The random transitions of ion channels between conducting and nonconducting states generate a source of internal fluctuations in a neuron, known as channel noise. The standard method for modeling the states of ion channels nonlinearly couples continuous-time Markov chains to a differential equation for voltage. Beginning with the work of R. F. Fox and Y.-N. Lu [Phys. Rev. E 49, 3421 (1994)], there have been attempts to generate simpler models that use stochastic differential equation (SDEs) to approximate the stochastic spiking activity produced by Markov chain models. Recent numerical investigations, however, have raised doubts that SDE models can capture the stochastic dynamics of Markov chain models.We analyze three SDE models that have been proposed as approximations to the Markov chain model: one that describes the states of the ion channels and two that describe the states of the ion channel subunits.

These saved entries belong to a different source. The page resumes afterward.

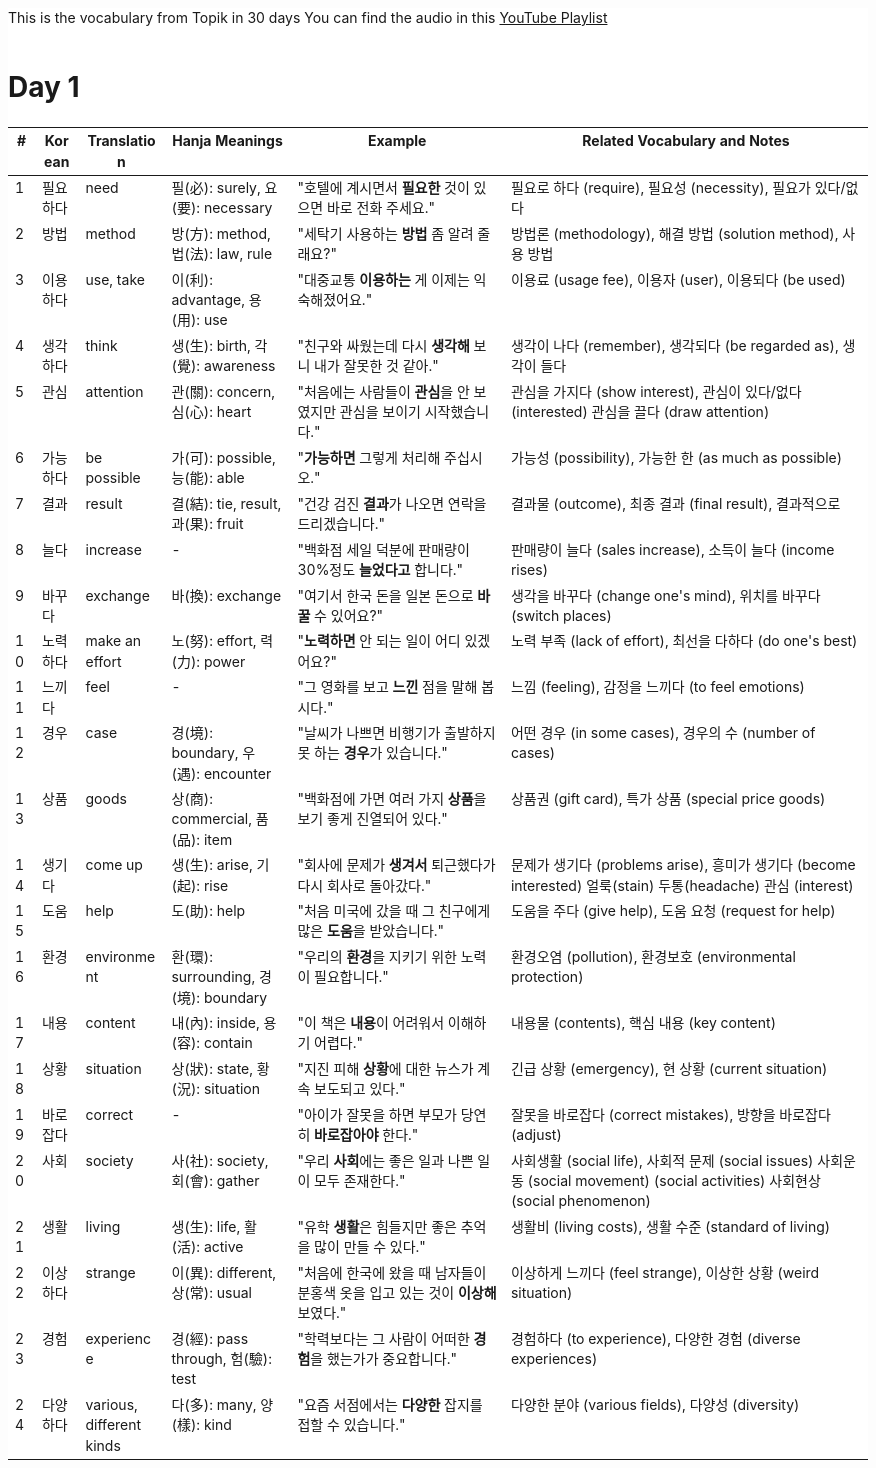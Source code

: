 This is the vocabulary from Topik in 30 days
You can find the audio in this <a href="https://youtube.com/playlist?list=PLISxrQSLlXYbnCzCaBDyyRxgYbzv5rkre&si=Dq4fDD2kqAkmucDC" target="_blank">YouTube Playlist</a>

# Day 1


| #   | Korean      | Translation             | Hanja Meanings                       | Example                                                                                     | Related Vocabulary and Notes                                      |
|-----|-------------|-------------------------|--------------------------------------|---------------------------------------------------------------------------------------------|------------------------------------------------------------------|
| 1   | 필요하다    | need                    | 필(必): surely, 요(要): necessary     | "호텔에 계시면서 **필요한** 것이 있으면 바로 전화 주세요."                                    | 필요로 하다 (require), 필요성 (necessity), 필요가 있다/없다       |
| 2   | 방법        | method                  | 방(方): method, 법(法): law, rule     | "세탁기 사용하는 **방법** 좀 알려 줄래요?"                                                    | 방법론 (methodology), 해결 방법 (solution method), 사용 방법     |
| 3   | 이용하다    | use, take               | 이(利): advantage, 용(用): use        | "대중교통 **이용하는** 게 이제는 익숙해졌어요."                                                | 이용료 (usage fee), 이용자 (user), 이용되다 (be used)            |
| 4   | 생각하다    | think                   | 생(生): birth, 각(覺): awareness      | "친구와 싸웠는데 다시 **생각해** 보니 내가 잘못한 것 같아."                                   | 생각이 나다 (remember), 생각되다 (be regarded as), 생각이 들다   |
| 5   | 관심        | attention               | 관(關): concern, 심(心): heart        | "처음에는 사람들이 **관심**을 안 보였지만 관심을 보이기 시작했습니다."                       | 관심을 가지다 (show interest), 관심이 있다/없다 (interested)  관심을 끌다 (draw attention)  |
| 6   | 가능하다    | be possible             | 가(可): possible, 능(能): able        | "**가능하면** 그렇게 처리해 주십시오."                                                       | 가능성 (possibility), 가능한 한 (as much as possible)            |
| 7   | 결과        | result                  | 결(結): tie, result, 과(果): fruit    | "건강 검진 **결과**가 나오면 연락을 드리겠습니다."                                            | 결과물 (outcome), 최종 결과 (final result), 결과적으로           |
| 8   | 늘다        | increase                | -                                    | "백화점 세일 덕분에 판매량이 30%정도 **늘었다고** 합니다."                                   | 판매량이 늘다 (sales increase), 소득이 늘다 (income rises)       |
| 9   | 바꾸다      | exchange                | 바(換): exchange                     | "여기서 한국 돈을 일본 돈으로 **바꿀** 수 있어요?"                                           | 생각을 바꾸다 (change one's mind), 위치를 바꾸다 (switch places) |
| 10  | 노력하다    | make an effort          | 노(努): effort, 력(力): power         | "**노력하면** 안 되는 일이 어디 있겠어요?"                                                   | 노력 부족 (lack of effort), 최선을 다하다 (do one's best)        |
| 11  | 느끼다      | feel                    | -                                    | "그 영화를 보고 **느낀** 점을 말해 봅시다."                                                   | 느낌 (feeling), 감정을 느끼다 (to feel emotions)                 |
| 12  | 경우        | case                    | 경(境): boundary, 우(遇): encounter   | "날씨가 나쁘면 비행기가 출발하지 못 하는 **경우**가 있습니다."                               | 어떤 경우 (in some cases), 경우의 수 (number of cases)           |
| 13  | 상품        | goods                   | 상(商): commercial, 품(品): item     | "백화점에 가면 여러 가지 **상품**을 보기 좋게 진열되어 있다."                               | 상품권 (gift card), 특가 상품 (special price goods)              |
| 14  | 생기다      | come up                 | 생(生): arise, 기(起): rise           | "회사에 문제가 **생겨서** 퇴근했다가 다시 회사로 돌아갔다."                                 | 문제가 생기다 (problems arise), 흥미가 생기다 (become interested) 얼룩(stain) 두통(headache) 관심 (interest)|
| 15  | 도움        | help                    | 도(助): help                         | "처음 미국에 갔을 때 그 친구에게 많은 **도움**을 받았습니다."                               | 도움을 주다 (give help), 도움 요청 (request for help)            |
| 16  | 환경        | environment             | 환(環): surrounding, 경(境): boundary| "우리의 **환경**을 지키기 위한 노력이 필요합니다."                                           | 환경오염 (pollution), 환경보호 (environmental protection)        |
| 17  | 내용        | content                 | 내(內): inside, 용(容): contain      | "이 책은 **내용**이 어려워서 이해하기 어렵다."                                               | 내용물 (contents), 핵심 내용 (key content)                      |
| 18  | 상황        | situation               | 상(狀): state, 황(況): situation     | "지진 피해 **상황**에 대한 뉴스가 계속 보도되고 있다."                                       | 긴급 상황 (emergency), 현 상황 (current situation)               |
| 19  | 바로잡다    | correct                 | -                                    | "아이가 잘못을 하면 부모가 당연히 **바로잡아야** 한다."                                      | 잘못을 바로잡다 (correct mistakes), 방향을 바로잡다 (adjust)     |
| 20  | 사회        | society                 | 사(社): society, 회(會): gather      | "우리 **사회**에는 좋은 일과 나쁜 일이 모두 존재한다."                                     | 사회생활 (social life), 사회적 문제 (social issues)  사회운동 (social movement) (social activities) 사회현상(social phenomenon)            |
| 21  | 생활        | living                  | 생(生): life, 활(活): active          | "유학 **생활**은 힘들지만 좋은 추억을 많이 만들 수 있다."                                   | 생활비 (living costs), 생활 수준 (standard of living)            |
| 22  | 이상하다    | strange                 | 이(異): different, 상(常): usual     | "처음에 한국에 왔을 때 남자들이 분홍색 옷을 입고 있는 것이 **이상해** 보였다."              | 이상하게 느끼다 (feel strange), 이상한 상황 (weird situation)    |
| 23  | 경험        | experience              | 경(經): pass through, 험(驗): test    | "학력보다는 그 사람이 어떠한 **경험**을 했는가가 중요합니다."                               | 경험하다 (to experience), 다양한 경험 (diverse experiences)      |
| 24  | 다양하다    | various, different kinds| 다(多): many, 양(樣): kind            | "요즘 서점에서는 **다양한** 잡지를 접할 수 있습니다."                                       | 다양한 분야 (various fields), 다양성 (diversity)                 |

We show that the former channel-based approach can capture the distribution of channel noise and its effects on spiking in a Hodgkin-Huxley neuron model to a degree not previously demonstrated, but the latter two subunit-based approaches cannot. Our analysis provides intuitive and mathematical explanations for why this is the case. The temporal correlation in the channel noise is determined by the combinatorics of bundling subunits into channels, but the subunit-based approaches do not correctly account for this structure. Our study confirms and elucidates the findings of previous numerical investigations of subunit-based SDE models. Moreover, it presents evidence that Markov chain models of the nonlinear, stochastic dynamics of neural membranes can be accurately approximated by SDEs. This finding opens a door to future modeling work using SDE techniques to further illuminate the effects of ion channel fluctuations on electrically active cells.